Aber die Bizarrerien der arabischen Herrscher sind längst noch nicht alle bekannt. Unser Revolutionsfilm ist erst in Teilen erzählt. Und den Wikileaks-Depeschen kommt dabei eine wichtige Aufgabe zu. Sie sind zwar nicht der Plotkicker, jenes Ereignis, das eine Geschichte in Gang bringt. Aber sie haben die elementare Funktion, uns die Background-Storys zu erzählen. Denn so wie jede gute Drehbuchfigur eine Geschichte hat, die weit über die erzählte Zeit des Films hinausgeht, so haben auch die arabischen Herrscher jeweils eine Geschichte, die weit über die aktuelle Umsturzsituation hinausgeht. Und diese Geschichten legen uns die US-Depeschen dar, die Wikileaks wohl dosiert veröffentlicht. Es sind Geschichten aus jener Zeit, in denen die Diktatoren der arabischen Welt noch Staatsmänner waren, mit denen man gute Geschäfte machen konnte.
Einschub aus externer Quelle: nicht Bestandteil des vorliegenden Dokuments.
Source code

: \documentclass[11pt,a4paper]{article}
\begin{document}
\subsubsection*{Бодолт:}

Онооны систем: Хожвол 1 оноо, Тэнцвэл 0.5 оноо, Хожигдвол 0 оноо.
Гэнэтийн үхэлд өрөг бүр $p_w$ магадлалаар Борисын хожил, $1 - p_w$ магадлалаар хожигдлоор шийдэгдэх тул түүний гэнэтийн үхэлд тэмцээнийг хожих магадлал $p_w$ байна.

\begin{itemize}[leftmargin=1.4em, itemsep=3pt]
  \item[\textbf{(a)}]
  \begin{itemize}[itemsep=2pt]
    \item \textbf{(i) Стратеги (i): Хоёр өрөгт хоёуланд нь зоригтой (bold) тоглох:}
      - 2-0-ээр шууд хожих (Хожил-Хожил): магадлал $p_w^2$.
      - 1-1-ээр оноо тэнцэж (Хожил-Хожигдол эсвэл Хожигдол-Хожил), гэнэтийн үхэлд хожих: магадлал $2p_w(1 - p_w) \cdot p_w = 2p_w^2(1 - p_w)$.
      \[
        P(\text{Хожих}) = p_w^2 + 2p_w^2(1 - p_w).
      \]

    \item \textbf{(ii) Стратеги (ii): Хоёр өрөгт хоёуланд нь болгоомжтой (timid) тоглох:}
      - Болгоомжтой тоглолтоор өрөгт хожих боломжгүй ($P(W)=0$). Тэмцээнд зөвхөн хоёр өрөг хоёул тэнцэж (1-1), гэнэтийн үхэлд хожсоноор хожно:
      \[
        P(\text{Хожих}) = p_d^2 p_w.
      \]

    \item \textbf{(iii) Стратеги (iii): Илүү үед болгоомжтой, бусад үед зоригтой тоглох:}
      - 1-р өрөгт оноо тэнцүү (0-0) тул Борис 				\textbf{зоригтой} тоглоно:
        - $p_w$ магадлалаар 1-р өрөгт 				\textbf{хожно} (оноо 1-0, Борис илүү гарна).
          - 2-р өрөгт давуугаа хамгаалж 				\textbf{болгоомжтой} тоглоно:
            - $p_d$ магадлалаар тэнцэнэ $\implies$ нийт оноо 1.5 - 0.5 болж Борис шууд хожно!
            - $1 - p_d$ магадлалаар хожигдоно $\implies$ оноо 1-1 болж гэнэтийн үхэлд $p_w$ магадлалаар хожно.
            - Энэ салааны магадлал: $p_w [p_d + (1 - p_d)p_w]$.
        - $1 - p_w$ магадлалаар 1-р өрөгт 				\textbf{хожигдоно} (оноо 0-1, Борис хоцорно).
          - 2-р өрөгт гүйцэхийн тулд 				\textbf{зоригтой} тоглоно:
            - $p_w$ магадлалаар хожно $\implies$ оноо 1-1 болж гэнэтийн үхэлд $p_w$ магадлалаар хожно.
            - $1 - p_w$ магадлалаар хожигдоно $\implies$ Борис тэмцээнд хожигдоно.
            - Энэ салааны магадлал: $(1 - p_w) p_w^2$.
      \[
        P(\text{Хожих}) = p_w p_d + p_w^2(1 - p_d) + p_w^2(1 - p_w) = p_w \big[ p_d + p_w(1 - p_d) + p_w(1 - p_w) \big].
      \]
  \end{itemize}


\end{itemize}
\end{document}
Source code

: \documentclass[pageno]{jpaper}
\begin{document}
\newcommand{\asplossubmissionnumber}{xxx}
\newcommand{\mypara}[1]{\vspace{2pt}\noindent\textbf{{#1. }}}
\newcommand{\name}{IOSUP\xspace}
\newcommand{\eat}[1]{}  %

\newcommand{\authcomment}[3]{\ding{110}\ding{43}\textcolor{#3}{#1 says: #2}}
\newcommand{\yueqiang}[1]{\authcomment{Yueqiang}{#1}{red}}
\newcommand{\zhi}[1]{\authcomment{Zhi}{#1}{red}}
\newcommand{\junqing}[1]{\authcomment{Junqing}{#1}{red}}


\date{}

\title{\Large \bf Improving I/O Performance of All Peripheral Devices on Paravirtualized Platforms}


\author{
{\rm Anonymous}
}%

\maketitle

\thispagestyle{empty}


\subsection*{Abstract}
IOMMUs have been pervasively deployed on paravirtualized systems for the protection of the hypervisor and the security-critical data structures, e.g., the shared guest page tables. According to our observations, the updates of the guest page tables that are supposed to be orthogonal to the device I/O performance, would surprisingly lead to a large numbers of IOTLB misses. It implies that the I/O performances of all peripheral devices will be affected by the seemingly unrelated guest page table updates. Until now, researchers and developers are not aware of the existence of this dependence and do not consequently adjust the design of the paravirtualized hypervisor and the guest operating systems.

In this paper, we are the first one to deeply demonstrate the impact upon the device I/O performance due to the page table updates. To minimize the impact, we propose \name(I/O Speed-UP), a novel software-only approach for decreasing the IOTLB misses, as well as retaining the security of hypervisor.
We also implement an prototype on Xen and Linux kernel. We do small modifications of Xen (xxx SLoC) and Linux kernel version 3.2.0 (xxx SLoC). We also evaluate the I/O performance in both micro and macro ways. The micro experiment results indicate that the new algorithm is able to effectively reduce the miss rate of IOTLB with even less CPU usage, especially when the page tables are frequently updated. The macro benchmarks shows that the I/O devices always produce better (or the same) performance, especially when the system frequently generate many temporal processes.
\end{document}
Die Background-Geschichten erzählen uns das, was die Diplomaten, Dienste und dementsprechend jene Politiker des Westens, die sich jetzt mit Abscheu distanzieren, schon seit Jahren wussten. Ob es nun Bahrains Kronprinz ist, über den durch Wikileaks-Depeschen unlängst bekannt wurde, dass er sich nicht gerade als Fan der Demokratie versteht (by the way: so hübsch codiert, kommt ein autoritärer Anspruch selten daher). Oder unsere Buddys aus Saudi Arabien, die überraschender Weise doch nicht das sind, was man lupenreine Demokraten nennen könnte. Das Maß an Rücksichtslosigkeit, Selbstherrlichkeit und Skrupellosigkeit entspricht wohl dann doch eher dem, was es ist – einer absolutistischen Monarchie. Und sie sind es, auf die wir jetzt unsere Hoffnungen setzen. Zumindest was die stabile Versorgung des Westens mit Erdöl angeht, da der Kollege Größenwahn aus Tripolis sich erstmal für einen blutigen Kampf gegen sein eigenes Volk entschieden hat.

Bleibt nur noch die Frage, um was für eine Art Film es sich handelt. Komödie und Liebesfilm scheiden aus. Kommen nur noch Groteske, Drama und Tragödie in Betracht. Sie haben die freie Wahl.